If the manufacturers put in enough flash to cover 8 or so zones, then
a command could be implemented to allow the flash to be assigned to
zones.  That way, a limited number of CMR zones can be placed anywhere
on the disk without disrupting format or LBA space.  However, ZAC/ZBC
is to be applied to flash also...

>
>> === Crash recovery
>>
>> Write pointer location is undefined after power failure. It could be at an old
>> location, the current location or anywhere in between. The only guarantee that
>> we have is that if we flushed the cache (i.e. fsync'd a file) then they will at
>> least be in a position at or past the location of the fsync.
>>
>> Hence before a filesystem runs journal recovery, all it's zone allocation write
>> pointers need to be set to what the drive thinks they are, and all of the zone
>> allocation beyond the write pointer need to be cleared. We could do this during
>> log recovery in kernel, but that means we need full ZBC awareness in log
>> recovery to iterate and query all the zones.
>
> If you just use a cached zone pointer provided by block, this should
> never be a problem because you'd always know where the drive thought the
> pointer was.

This would require a look at the order of updating the stack
information, and also WCD vs WCE behavior.  As for the WP, the spec
says that any data after the WP is returned with a clear pattern
(zeros on Seagate drives) -- it is already cleared.

>
>
>> === RAID on SMR....
>>
>> How does RAID work with SMR, and exactly what does that look like to
>> the filesystem?
>>
>> How does libzbc work with RAID given it is implemented through the scsi ioctl
>> interface?
>
> Probably need to cc dm-devel here.  However, I think we're all agreed
> this is RAID across multiple devices, rather than within a single
> device?  In which case we just need a way of ensuring identical zoning
> on the raided devices and what you get is either a standard zone (for
> mirror) or a larger zone (for hamming etc).
>

I agree.  It's up to the DM to mangle the zones and provide proper
modified zone info up to the FS.  In the case of mirror, keeps the
same zone size, just half the total of zones (or half in a condition
of read-only/full).  In stripped paradigms, double (or more if the
zone sizes don't match, or if more that 2 drives) the zone size and
let the DM mod the block numbers to determine the correct disk.  For
EXT4, this REQUIRES the equivalent of 8k Blocks.

> James
>
>

== Kernel implementation

The allocator will need to learn about multiple allocation zones based on
bitmaps. They aren't really allocation groups, but the initialisation and
iteration of them is going to be similar to allocation groups. To get use going
we can do some simple mapping between inode AG and data AZ mapping so that we
keep some form of locality to related data (e.g. grouping of data by parent
directory).

We can do simple things first - simply rotoring allocation across zones will get
us moving very quickly, and then we can refine it once we have more than just a
proof of concept prototype.

Optimising data allocation for SMR is going to be tricky, and I hope to be able
to leave that to drive vendor engineers....
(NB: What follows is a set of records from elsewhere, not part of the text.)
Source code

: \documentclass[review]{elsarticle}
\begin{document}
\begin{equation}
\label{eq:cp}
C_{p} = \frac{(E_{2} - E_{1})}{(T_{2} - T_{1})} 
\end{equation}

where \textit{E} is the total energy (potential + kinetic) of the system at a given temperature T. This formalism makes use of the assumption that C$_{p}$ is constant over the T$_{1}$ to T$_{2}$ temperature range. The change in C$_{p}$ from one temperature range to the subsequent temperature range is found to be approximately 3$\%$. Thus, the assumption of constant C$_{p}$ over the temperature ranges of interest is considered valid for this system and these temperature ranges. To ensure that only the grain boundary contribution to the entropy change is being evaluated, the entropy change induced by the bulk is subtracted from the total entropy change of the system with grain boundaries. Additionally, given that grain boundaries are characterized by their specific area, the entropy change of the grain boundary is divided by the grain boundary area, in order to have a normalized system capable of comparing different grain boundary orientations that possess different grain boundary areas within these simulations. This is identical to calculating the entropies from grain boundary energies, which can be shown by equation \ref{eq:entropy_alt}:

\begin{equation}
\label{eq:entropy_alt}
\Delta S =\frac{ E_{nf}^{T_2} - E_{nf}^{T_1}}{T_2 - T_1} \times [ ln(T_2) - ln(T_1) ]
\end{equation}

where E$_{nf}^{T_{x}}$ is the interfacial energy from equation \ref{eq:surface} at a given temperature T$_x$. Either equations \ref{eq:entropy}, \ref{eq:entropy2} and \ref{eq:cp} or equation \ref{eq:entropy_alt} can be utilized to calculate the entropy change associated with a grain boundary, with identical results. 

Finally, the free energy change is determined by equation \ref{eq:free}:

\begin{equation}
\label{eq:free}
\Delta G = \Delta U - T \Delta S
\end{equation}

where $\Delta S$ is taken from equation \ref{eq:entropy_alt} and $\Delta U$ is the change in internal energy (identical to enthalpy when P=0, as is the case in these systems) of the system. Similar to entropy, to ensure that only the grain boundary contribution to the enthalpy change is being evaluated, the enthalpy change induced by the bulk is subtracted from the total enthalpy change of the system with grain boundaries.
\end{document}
Ideally, we won't need a zbc interface in the kernel, except to erase zones.
I'd like to see an interface that doesn't even require that. For example, we
issue a discard (TRIM) on an entire  zone and that erases it and
resets the write
pointer. This way we need no new infrastructure at the filesystem layer to
implement SMR awareness. In effect, the kernel isn't even aware that it's an SMR
drive underneath it.

Dr. Reinecke has already done the Discard/TRIM stuff.  However, he's
as of yet ignored the zone management pieces.  I have thought
(briefly) of the possible need for a new allocator:  the group
allocator.  As there can only be a few (relatively) zones available at
any one time, We might need a mechanism to tell which are available
and which are not.  The stack will have to collectively work together
to find a way to request and use zones in an orderly fashion.

> --
> To unsubscribe from this list: send the line "unsubscribe linux-scsi" in
> the body of a message to majordomo@vger.kernel.org
> More majordomo info at  http://vger.kernel.org/majordomo-info.html

^ permalink raw reply	[flat|nested] 3+ messages in thread

* Re: [ANNOUNCE] xfs: Supporting Host Aware SMR Drives
  2015-03-16 18:23   ` [ANNOUNCE] xfs: Supporting Host Aware SMR Drives Adrian Palmer
@ 2015-03-16 19:06     ` James Bottomley
  2015-03-16 20:20       ` Dave Chinner
  0 siblings, 1 reply; 3+ messages in thread
From: James Bottomley @ 2015-03-16 19:06 UTC (permalink / raw)
  To: Adrian Palmer
  Cc: Dave Chinner, xfs, Linux Filesystem Development List, linux-scsi,
	ext4 development

On Mon, 2015-03-16 at 12:23 -0600, Adrian Palmer wrote:
[...]
> >> == Data zones
> >>
> >> What we need is a mechanism for tracking the location of zones (i.e. start LBA),
> >> free space/write pointers within each zone, and some way of keeping track of
> >> that information across mounts. If we assign a real time bitmap/summary inode
> >> pair to each zone, we have a method of tracking free space in the zone. We can
> >> use the existing bitmap allocator with a small tweak (sequentially ascending,
> >> packed extent allocation only) to ensure that newly written blocks are allocated
> >> in a sane manner.
> >>
> >> We're going to need userspace to be able to see the contents of these inodes;
> >> read only access wil be needed to analyse the contents of the zone, so we're
> >> going to need a special directory to expose this information. It would be useful
> >> to have a ".zones" directory hanging off the root directory that contains all
> >> the zone allocation inodes so userspace can simply open them.
> >
> > The ZBC standard is being constructed.  However, all revisions agree
> > that the drive is perfectly capable of tracking the zone pointers (and
> > even the zone status).  Rather than having you duplicate the information
> > within the XFS metadata, surely it's better with us to come up with some
> > block way of reading it from the disk (and caching it for faster
> > access)?
> >
> 
> In discussions with Dr. Reinecke, it seems extremely prudent to have a
> kernel cache somewhere.  The SD driver would be the base for updating
> the cache, but it would need to be available to the allocators, the
> /sys fs for userspace utilities, and possibly other processes.  In
> EXT4, I don't think it's feasible to have the cache -- however, the
> metadata will MIRROR the cache ( BG# = Zone#, databitmap = WP, etc)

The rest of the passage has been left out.